Items listed in a dataset:
_ _ _ _ _

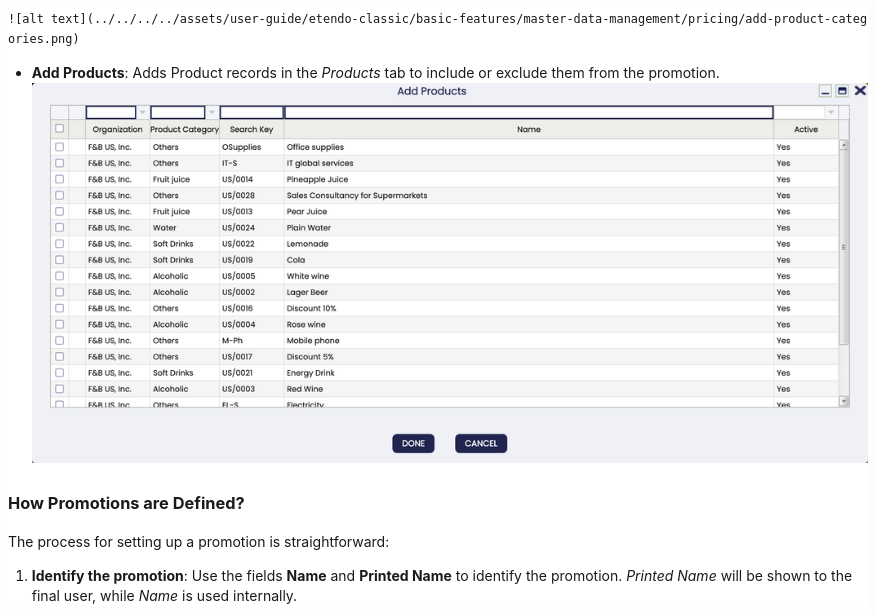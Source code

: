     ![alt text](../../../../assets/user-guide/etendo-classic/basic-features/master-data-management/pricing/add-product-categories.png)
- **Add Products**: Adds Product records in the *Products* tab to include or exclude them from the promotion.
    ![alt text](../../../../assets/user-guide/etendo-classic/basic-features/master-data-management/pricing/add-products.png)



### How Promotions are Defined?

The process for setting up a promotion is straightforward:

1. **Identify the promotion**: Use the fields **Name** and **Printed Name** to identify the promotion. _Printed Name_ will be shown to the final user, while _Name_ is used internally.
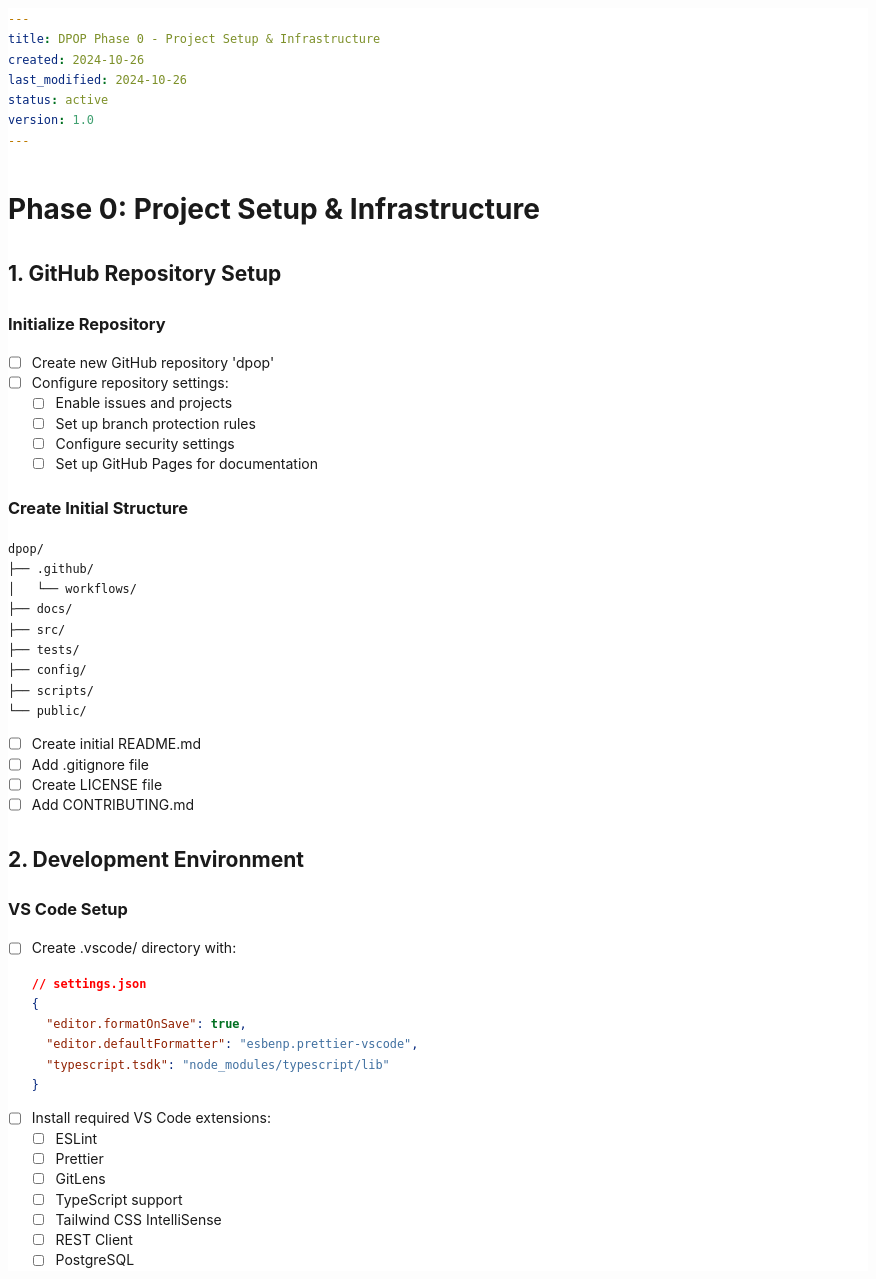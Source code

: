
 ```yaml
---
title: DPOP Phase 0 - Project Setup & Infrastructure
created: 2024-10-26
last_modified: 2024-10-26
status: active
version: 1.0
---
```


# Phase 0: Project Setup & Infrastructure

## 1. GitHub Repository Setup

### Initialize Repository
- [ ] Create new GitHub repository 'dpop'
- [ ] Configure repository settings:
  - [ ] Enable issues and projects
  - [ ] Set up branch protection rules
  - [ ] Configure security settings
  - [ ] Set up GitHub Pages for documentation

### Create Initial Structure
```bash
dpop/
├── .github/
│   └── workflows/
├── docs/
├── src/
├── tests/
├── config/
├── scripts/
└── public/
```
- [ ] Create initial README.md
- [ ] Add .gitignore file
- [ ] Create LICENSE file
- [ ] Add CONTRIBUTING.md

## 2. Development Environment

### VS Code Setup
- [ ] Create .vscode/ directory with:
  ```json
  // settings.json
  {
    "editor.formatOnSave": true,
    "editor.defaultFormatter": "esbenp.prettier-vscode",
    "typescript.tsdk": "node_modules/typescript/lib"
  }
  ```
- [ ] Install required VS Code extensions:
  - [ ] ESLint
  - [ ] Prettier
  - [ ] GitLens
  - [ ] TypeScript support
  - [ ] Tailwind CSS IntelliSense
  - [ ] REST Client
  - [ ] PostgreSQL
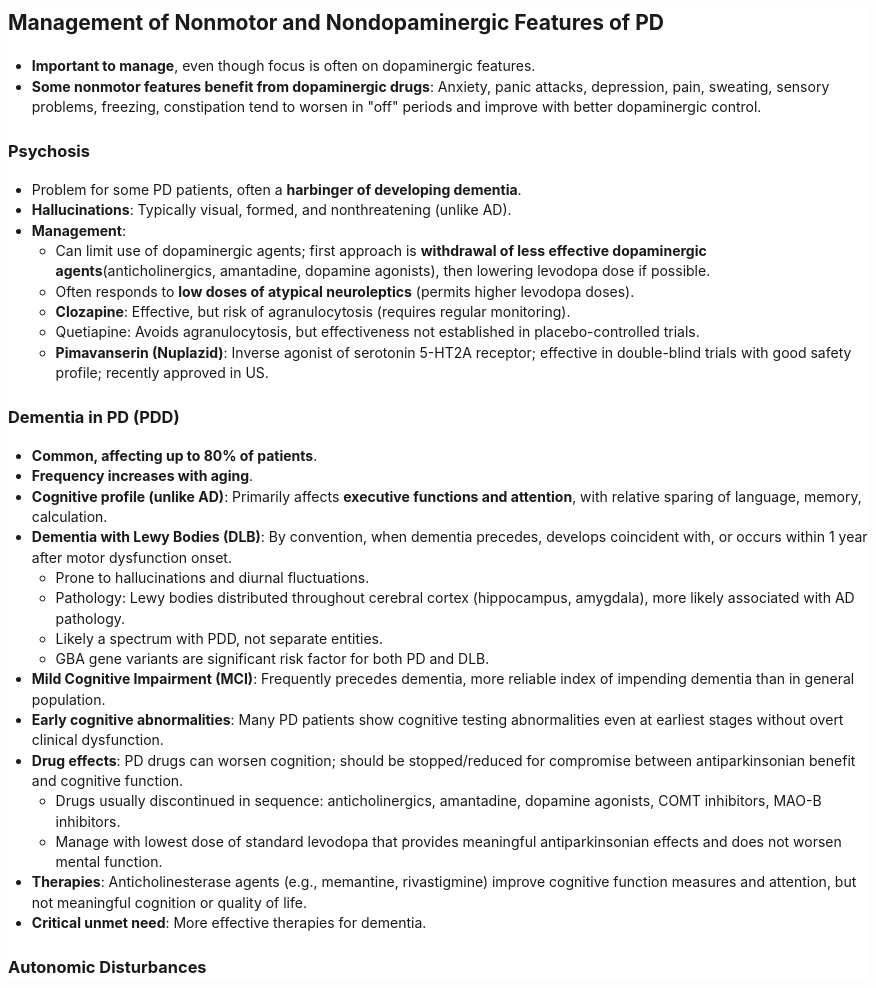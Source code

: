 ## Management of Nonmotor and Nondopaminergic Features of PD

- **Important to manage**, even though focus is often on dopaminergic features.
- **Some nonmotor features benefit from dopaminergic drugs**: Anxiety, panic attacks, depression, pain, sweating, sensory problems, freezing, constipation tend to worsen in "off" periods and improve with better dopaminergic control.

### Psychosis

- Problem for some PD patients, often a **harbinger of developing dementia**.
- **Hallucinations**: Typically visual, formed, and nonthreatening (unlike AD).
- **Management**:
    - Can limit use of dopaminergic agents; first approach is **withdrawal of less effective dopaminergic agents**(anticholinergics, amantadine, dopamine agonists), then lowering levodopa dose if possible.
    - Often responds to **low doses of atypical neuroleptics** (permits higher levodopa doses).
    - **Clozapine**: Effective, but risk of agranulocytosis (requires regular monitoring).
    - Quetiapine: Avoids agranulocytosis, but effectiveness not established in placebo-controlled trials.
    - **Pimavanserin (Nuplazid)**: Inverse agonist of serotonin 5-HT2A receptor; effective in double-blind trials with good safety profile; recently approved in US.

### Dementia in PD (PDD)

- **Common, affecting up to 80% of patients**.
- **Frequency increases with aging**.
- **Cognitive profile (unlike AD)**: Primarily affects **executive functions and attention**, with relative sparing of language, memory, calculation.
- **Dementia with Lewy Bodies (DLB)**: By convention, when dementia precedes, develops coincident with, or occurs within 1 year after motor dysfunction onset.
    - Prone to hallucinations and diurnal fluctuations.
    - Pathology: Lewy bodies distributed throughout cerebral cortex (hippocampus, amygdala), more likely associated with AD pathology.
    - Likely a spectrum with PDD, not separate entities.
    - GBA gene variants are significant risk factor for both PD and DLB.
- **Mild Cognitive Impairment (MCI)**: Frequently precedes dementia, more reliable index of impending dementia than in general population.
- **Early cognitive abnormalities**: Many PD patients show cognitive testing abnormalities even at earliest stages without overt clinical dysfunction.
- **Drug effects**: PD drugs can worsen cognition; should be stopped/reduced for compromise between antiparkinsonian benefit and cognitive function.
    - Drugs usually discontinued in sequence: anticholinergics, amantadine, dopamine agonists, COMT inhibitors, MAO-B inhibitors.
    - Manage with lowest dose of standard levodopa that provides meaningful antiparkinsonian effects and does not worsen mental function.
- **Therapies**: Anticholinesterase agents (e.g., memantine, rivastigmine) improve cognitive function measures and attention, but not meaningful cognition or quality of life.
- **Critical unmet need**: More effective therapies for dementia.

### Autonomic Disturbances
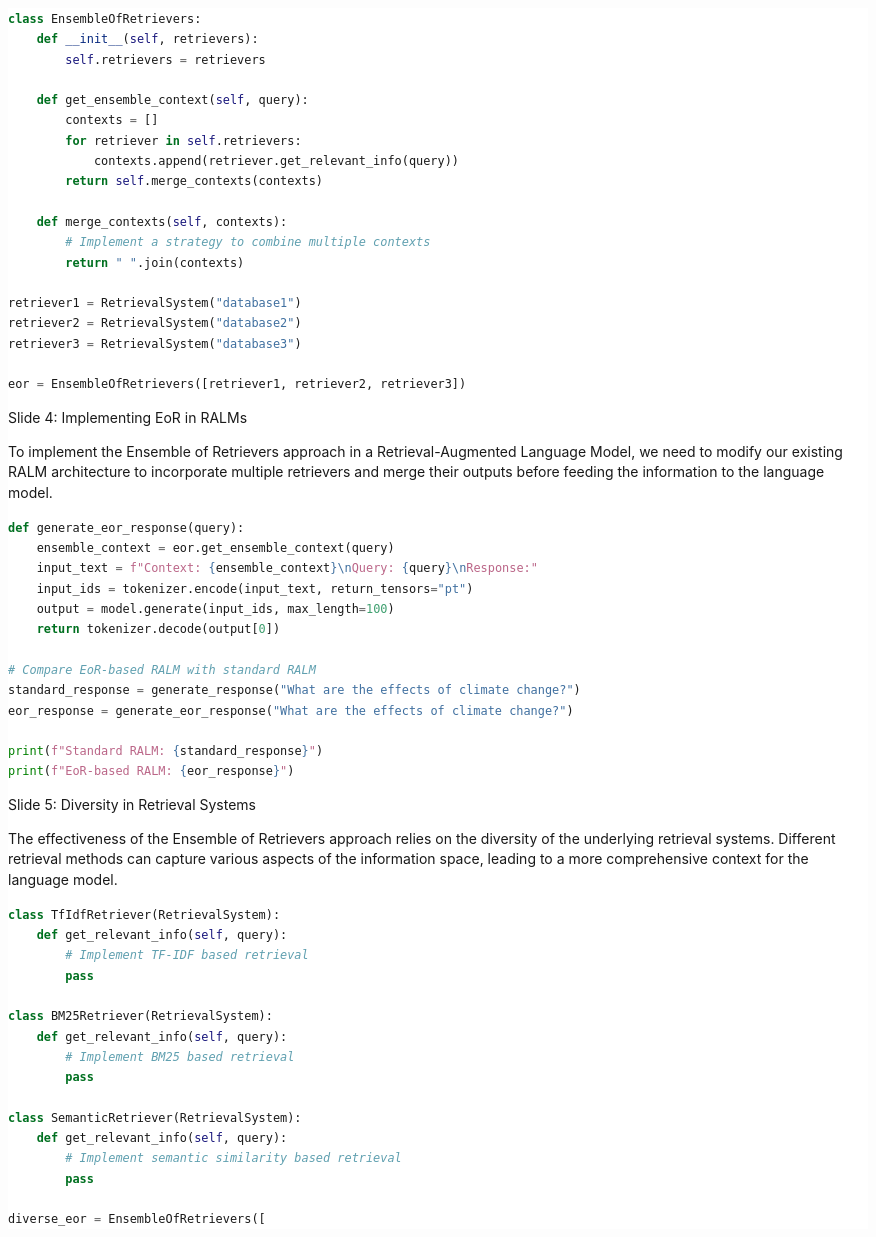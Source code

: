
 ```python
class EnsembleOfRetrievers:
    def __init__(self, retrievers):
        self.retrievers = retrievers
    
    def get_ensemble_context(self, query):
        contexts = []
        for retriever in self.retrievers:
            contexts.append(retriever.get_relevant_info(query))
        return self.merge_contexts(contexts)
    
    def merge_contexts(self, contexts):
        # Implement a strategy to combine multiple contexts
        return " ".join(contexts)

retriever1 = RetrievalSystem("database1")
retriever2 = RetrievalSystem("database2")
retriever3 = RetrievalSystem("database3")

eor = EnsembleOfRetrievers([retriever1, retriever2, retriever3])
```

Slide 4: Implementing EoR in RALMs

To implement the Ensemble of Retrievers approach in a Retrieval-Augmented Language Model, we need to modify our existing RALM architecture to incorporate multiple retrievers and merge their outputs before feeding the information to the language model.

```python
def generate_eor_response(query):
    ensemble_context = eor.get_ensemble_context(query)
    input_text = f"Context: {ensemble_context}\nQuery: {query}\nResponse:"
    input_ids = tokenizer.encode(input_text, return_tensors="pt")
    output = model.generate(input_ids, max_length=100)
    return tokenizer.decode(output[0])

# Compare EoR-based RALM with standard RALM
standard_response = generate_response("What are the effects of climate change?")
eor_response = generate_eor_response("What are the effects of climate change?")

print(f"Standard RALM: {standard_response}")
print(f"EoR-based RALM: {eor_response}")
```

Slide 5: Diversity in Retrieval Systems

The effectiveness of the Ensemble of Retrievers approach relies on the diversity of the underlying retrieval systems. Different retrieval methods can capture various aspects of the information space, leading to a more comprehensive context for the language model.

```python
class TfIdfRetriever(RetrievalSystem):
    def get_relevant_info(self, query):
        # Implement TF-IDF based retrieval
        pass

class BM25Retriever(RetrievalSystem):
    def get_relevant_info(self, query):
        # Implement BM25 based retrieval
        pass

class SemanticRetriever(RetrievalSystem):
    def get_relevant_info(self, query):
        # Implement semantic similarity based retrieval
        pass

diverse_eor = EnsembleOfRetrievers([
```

_ _ _ _ _

**THE PROBLEM**
Search the entries for the word "agranulocytosis", then copy every line in which it is found.

**TASK OUTPUT**
    - **Clozapine**: Effective, but risk of agranulocytosis (requires regular monitoring).
    - Quetiapine: Avoids agranulocytosis, but effectiveness not established in placebo-controlled trials.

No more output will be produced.